PROBLEM STATEMENT:
Transcribe the following entries word for word; no picture is to appear in the copy.

(Rendered images with source text)
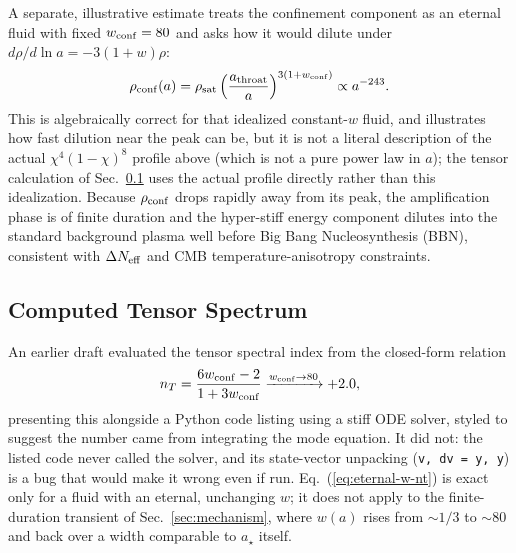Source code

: \documentclass[twocolumn, PRD, amsmath, amssymb, aps, nofootinbib]{revtex4-2}
\begin{document}
A separate, illustrative estimate treats the confinement component as an eternal fluid with fixed $w_{\rm conf}=80$ and asks how it would dilute under $d\rho/d\ln a = -3(1+w)\rho$:
\begin{equation}
\rho_{\rm conf}(a) = \rho_{\rm sat} \left(\frac{a_{\rm throat}}{a}\right)^{3(1+w_{\rm conf})} \propto a^{-243}.
\end{equation}
This is algebraically correct for that idealized constant-$w$ fluid, and illustrates how fast dilution near the peak can be, but it is not a literal description of the actual $\chi^4(1-\chi)^8$ profile above (which is not a pure power law in $a$); the tensor calculation of Sec.~\ref{sec:tensor} uses the actual profile directly rather than this idealization. Because $\rho_{\rm conf}$ drops rapidly away from its peak, the amplification phase is of finite duration and the hyper-stiff energy component dilutes into the standard background plasma well before Big Bang Nucleosynthesis (BBN), consistent with $\Delta N_{\rm eff}$ and CMB temperature-anisotropy constraints.

\subsection{Computed Tensor Spectrum}
\label{sec:tensor}
An earlier draft evaluated the tensor spectral index from the closed-form relation
\begin{equation}
n_T = \frac{6w_{\rm conf} - 2}{1 + 3w_{\rm conf}} \xrightarrow{w_{\rm conf}\to80} +2.0,
\label{eq:eternal-w-nt}
\end{equation}
presenting this alongside a Python code listing using a stiff ODE solver, styled to suggest the number came from integrating the mode equation. It did not: the listed code never called the solver, and its state-vector unpacking (\texttt{v, dv = y, y}) is a bug that would make it wrong even if run. Eq.~(\ref{eq:eternal-w-nt}) is exact only for a fluid with an eternal, unchanging $w$; it does not apply to the finite-duration transient of Sec.~\ref{sec:mechanism}, where $w(a)$ rises from $\sim1/3$ to $\sim80$ and back over a width comparable to $a_\star$ itself.
\end{document}
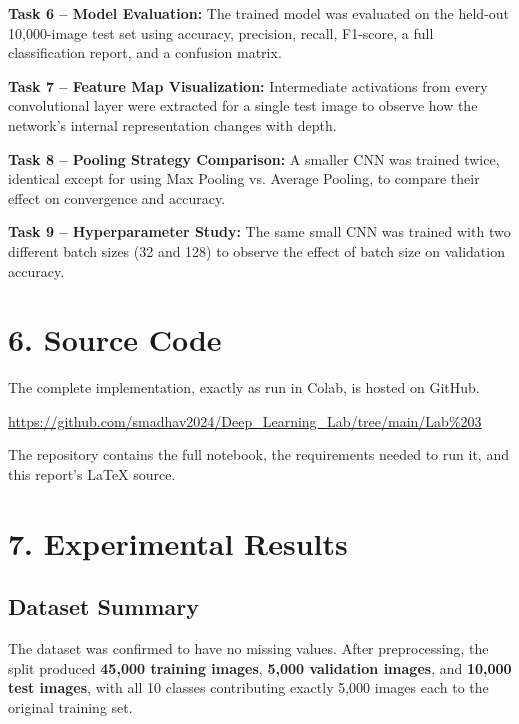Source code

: \documentclass[11pt]{article}
\begin{document}
\textbf{Task 6 -- Model Evaluation:} The trained model was evaluated on the held-out 10,000-image test set using accuracy, precision, recall, F1-score, a full classification report, and a confusion matrix.

\textbf{Task 7 -- Feature Map Visualization:} Intermediate activations from every convolutional layer were extracted for a single test image to observe how the network's internal representation changes with depth.

\textbf{Task 8 -- Pooling Strategy Comparison:} A smaller CNN was trained twice, identical except for using Max Pooling vs. Average Pooling, to compare their effect on convergence and accuracy.

\textbf{Task 9 -- Hyperparameter Study:} The same small CNN was trained with two different batch sizes (32 and 128) to observe the effect of batch size on validation accuracy.


\section*{6. Source Code}

The complete implementation, exactly as run in Colab, is hosted on GitHub.

\begin{center}
\url{https://github.com/smadhav2024/Deep_Learning_Lab/tree/main/Lab%203}
\end{center}

The repository contains the full notebook, the requirements needed to run it, and this report's LaTeX source.


\section*{7. Experimental Results}

\subsection*{Dataset Summary}

The dataset was confirmed to have no missing values. After preprocessing, the split produced \textbf{45,000 training images}, \textbf{5,000 validation images}, and \textbf{10,000 test images}, with all 10 classes contributing exactly 5,000 images each to the original training set.
\end{document}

THE COMPLETED TASK:
Source code

: \documentclass[twocolumn, PRD, amsmath, amssymb, aps, nofootinbib]{revtex4-2}
\begin{document}
A separate, illustrative estimate treats the confinement component as an eternal fluid with fixed $w_{\rm conf}=80$ and asks how it would dilute under $d\rho/d\ln a = -3(1+w)\rho$:
\begin{equation}
\rho_{\rm conf}(a) = \rho_{\rm sat} \left(\frac{a_{\rm throat}}{a}\right)^{3(1+w_{\rm conf})} \propto a^{-243}.
\end{equation}
This is algebraically correct for that idealized constant-$w$ fluid, and illustrates how fast dilution near the peak can be, but it is not a literal description of the actual $\chi^4(1-\chi)^8$ profile above (which is not a pure power law in $a$); the tensor calculation of Sec.~\ref{sec:tensor} uses the actual profile directly rather than this idealization. Because $\rho_{\rm conf}$ drops rapidly away from its peak, the amplification phase is of finite duration and the hyper-stiff energy component dilutes into the standard background plasma well before Big Bang Nucleosynthesis (BBN), consistent with $\Delta N_{\rm eff}$ and CMB temperature-anisotropy constraints.

\subsection{Computed Tensor Spectrum}
\label{sec:tensor}
An earlier draft evaluated the tensor spectral index from the closed-form relation
\begin{equation}
n_T = \frac{6w_{\rm conf} - 2}{1 + 3w_{\rm conf}} \xrightarrow{w_{\rm conf}\to80} +2.0,
\label{eq:eternal-w-nt}
\end{equation}
presenting this alongside a Python code listing using a stiff ODE solver, styled to suggest the number came from integrating the mode equation. It did not: the listed code never called the solver, and its state-vector unpacking (\texttt{v, dv = y, y}) is a bug that would make it wrong even if run. Eq.~(\ref{eq:eternal-w-nt}) is exact only for a fluid with an eternal, unchanging $w$; it does not apply to the finite-duration transient of Sec.~\ref{sec:mechanism}, where $w(a)$ rises from $\sim1/3$ to $\sim80$ and back over a width comparable to $a_\star$ itself.
\end{document}
Source code

: \documentclass[11pt]{article}
\begin{document}
\textbf{Task 6 -- Model Evaluation:} The trained model was evaluated on the held-out 10,000-image test set using accuracy, precision, recall, F1-score, a full classification report, and a confusion matrix.

\textbf{Task 7 -- Feature Map Visualization:} Intermediate activations from every convolutional layer were extracted for a single test image to observe how the network's internal representation changes with depth.

\textbf{Task 8 -- Pooling Strategy Comparison:} A smaller CNN was trained twice, identical except for using Max Pooling vs. Average Pooling, to compare their effect on convergence and accuracy.

\textbf{Task 9 -- Hyperparameter Study:} The same small CNN was trained with two different batch sizes (32 and 128) to observe the effect of batch size on validation accuracy.


\section*{6. Source Code}

The complete implementation, exactly as run in Colab, is hosted on GitHub.

\begin{center}
\url{https://github.com/smadhav2024/Deep_Learning_Lab/tree/main/Lab%203}
\end{center}

The repository contains the full notebook, the requirements needed to run it, and this report's LaTeX source.


\section*{7. Experimental Results}

\subsection*{Dataset Summary}

The dataset was confirmed to have no missing values. After preprocessing, the split produced \textbf{45,000 training images}, \textbf{5,000 validation images}, and \textbf{10,000 test images}, with all 10 classes contributing exactly 5,000 images each to the original training set.
\end{document}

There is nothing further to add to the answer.